An officer repeatedly said she had 'seen a gun in a teddy bear' in the past, in an apparent attempt to justify the situation.
Ms Brademeyer continued: 'The TSO loomed over my daughter, with an angry grimace on her face, and ordered her to stop crying.
'When my scared child could not do so, two TSOs called for backup saying, "The suspect is not cooperating." The suspect, of course, being a frightened child. They treated my daughter no better than if she had been a terrorist.'
Airport: Isabella's family was flying out of Wichita at the time of the incident
Isabella continued to cry, and officers said the family would have to leave the airport as the TSA was unable to frisk the four-year-old.
When a manager was called, he decided that the distraught Isabella could be checked alongside her mother, and let the family pass through security at last.
But their nightmare was not yet over, as on a connecting flight in Denver, an airport employee demanded to know which of the family was Isabella - and 'looked really confused' when the girl was pointed out to her.

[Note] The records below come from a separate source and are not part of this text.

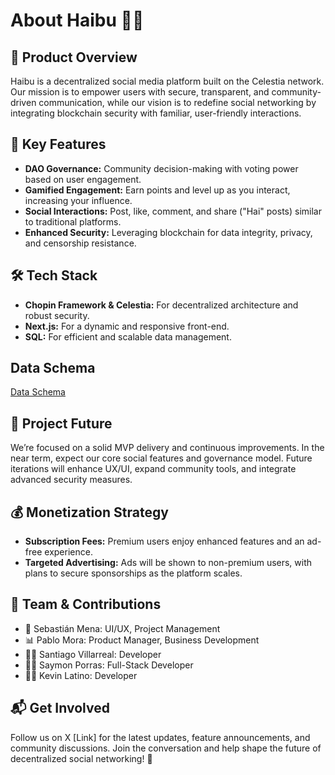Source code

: # About Haibu 🐝🍯

## 🚀 Product Overview
Haibu is a decentralized social media platform built on the Celestia network. Our mission is to empower users with secure, transparent, and community-driven communication, while our vision is to redefine social networking by integrating blockchain security with familiar, user-friendly interactions.

## 🌟 Key Features
- **DAO Governance:** Community decision-making with voting power based on user engagement.
- **Gamified Engagement:** Earn points and level up as you interact, increasing your influence.
- **Social Interactions:** Post, like, comment, and share ("Hai" posts) similar to traditional platforms.
- **Enhanced Security:** Leveraging blockchain for data integrity, privacy, and censorship resistance.

## 🛠️ Tech Stack
- **Chopin Framework & Celestia:** For decentralized architecture and robust security.
- **Next.js:** For a dynamic and responsive front-end.
- **SQL:** For efficient and scalable data management.

## Data Schema
[Data Schema](https://dbdiagram.io/d/Haibu-67a2b781263d6cf9a00c9cc5, "@embed")

## 🔮 Project Future
We’re focused on a solid MVP delivery and continuous improvements. In the near term, expect our core social features and governance model. Future iterations will enhance UX/UI, expand community tools, and integrate advanced security measures.

## 💰 Monetization Strategy
- **Subscription Fees:** Premium users enjoy enhanced features and an ad-free experience.
- **Targeted Advertising:** Ads will be shown to non-premium users, with plans to secure sponsorships as the platform scales.

## 👥 Team & Contributions
- 🎨 Sebastián Mena: UI/UX, Project Management
- 📊 Pablo Mora: Product Manager, Business Development
- 🧑‍💻 Santiago Villarreal: Developer
- 🧑‍💻 Saymon Porras: Full-Stack Developer
- 🧑‍💻 Kevin Latino: Developer

## 📬 Get Involved
Follow us on X [Link] for the latest updates, feature announcements, and community discussions. Join the conversation and help shape the future of decentralized social networking! 🚀


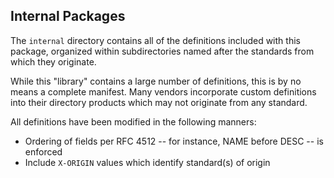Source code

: ## Internal Packages

The `internal` directory contains all of the definitions included with this package, organized within subdirectories named after the standards from which they originate.

While this "library" contains a large number of definitions, this is by no means a complete manifest.  Many vendors incorporate custom definitions into their directory products which may not originate from any standard.

All definitions have been modified in the following manners:

  - Ordering of fields per RFC 4512 -- for instance, NAME before DESC -- is enforced
  - Include `X-ORIGIN` values which identify standard(s) of origin

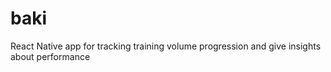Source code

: # baki

React Native app for tracking training volume progression and give insights about performance
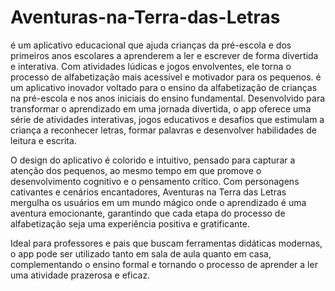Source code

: # Aventuras-na-Terra-das-Letras
 é um aplicativo educacional que ajuda crianças da pré-escola e dos primeiros anos escolares a aprenderem a ler e escrever de forma divertida e interativa. Com atividades lúdicas e jogos envolventes, ele torna o processo de alfabetização mais acessível e motivador para os pequenos.
é um aplicativo inovador voltado para o ensino da alfabetização de crianças na pré-escola e nos anos iniciais do ensino fundamental. Desenvolvido para transformar o aprendizado em uma jornada divertida, o app oferece uma série de atividades interativas, jogos educativos e desafios que estimulam a criança a reconhecer letras, formar palavras e desenvolver habilidades de leitura e escrita.

O design do aplicativo é colorido e intuitivo, pensado para capturar a atenção dos pequenos, ao mesmo tempo em que promove o desenvolvimento cognitivo e o pensamento crítico. Com personagens cativantes e cenários encantadores, Aventuras na Terra das Letras mergulha os usuários em um mundo mágico onde o aprendizado é uma aventura emocionante, garantindo que cada etapa do processo de alfabetização seja uma experiência positiva e gratificante.

Ideal para professores e pais que buscam ferramentas didáticas modernas, o app pode ser utilizado tanto em sala de aula quanto em casa, complementando o ensino formal e tornando o processo de aprender a ler uma atividade prazerosa e eficaz.
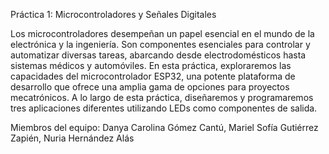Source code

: Práctica 1: Microcontroladores y Señales Digitales

Los microcontroladores desempeñan un papel esencial en el mundo de la electrónica y la ingeniería. Son componentes esenciales para controlar y automatizar diversas tareas, abarcando desde electrodomésticos hasta sistemas médicos y automóviles. En esta práctica, exploraremos las capacidades del microcontrolador ESP32, una potente plataforma de desarrollo que ofrece una amplia gama de opciones para proyectos mecatrónicos. A lo largo de esta práctica, diseñaremos y programaremos tres aplicaciones diferentes utilizando LEDs como componentes de salida.

Miembros del equipo:
Danya Carolina Gómez Cantú, Mariel Sofía Gutiérrez Zapién, Nuria Hernández Alás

Ms Brademeyer concluded her Facebook post by drawing attention to TSA rules against separating children from their parents, and added: 'I feel compelled to share this story in the hope that no other child will have to share in this experience.'
When The Consumerist approached the TSA for comment on the bizarre incident, a spokesman said: 'TSA has reviewed the incident and determined that our officers followed proper current screening procedures in conducting a modified pat-down on the child.'
Last month the agency came in for criticism when a video of a three-year-old boy in wheelchair having a full pat-down and being swabbed for explosives circulated on the internet.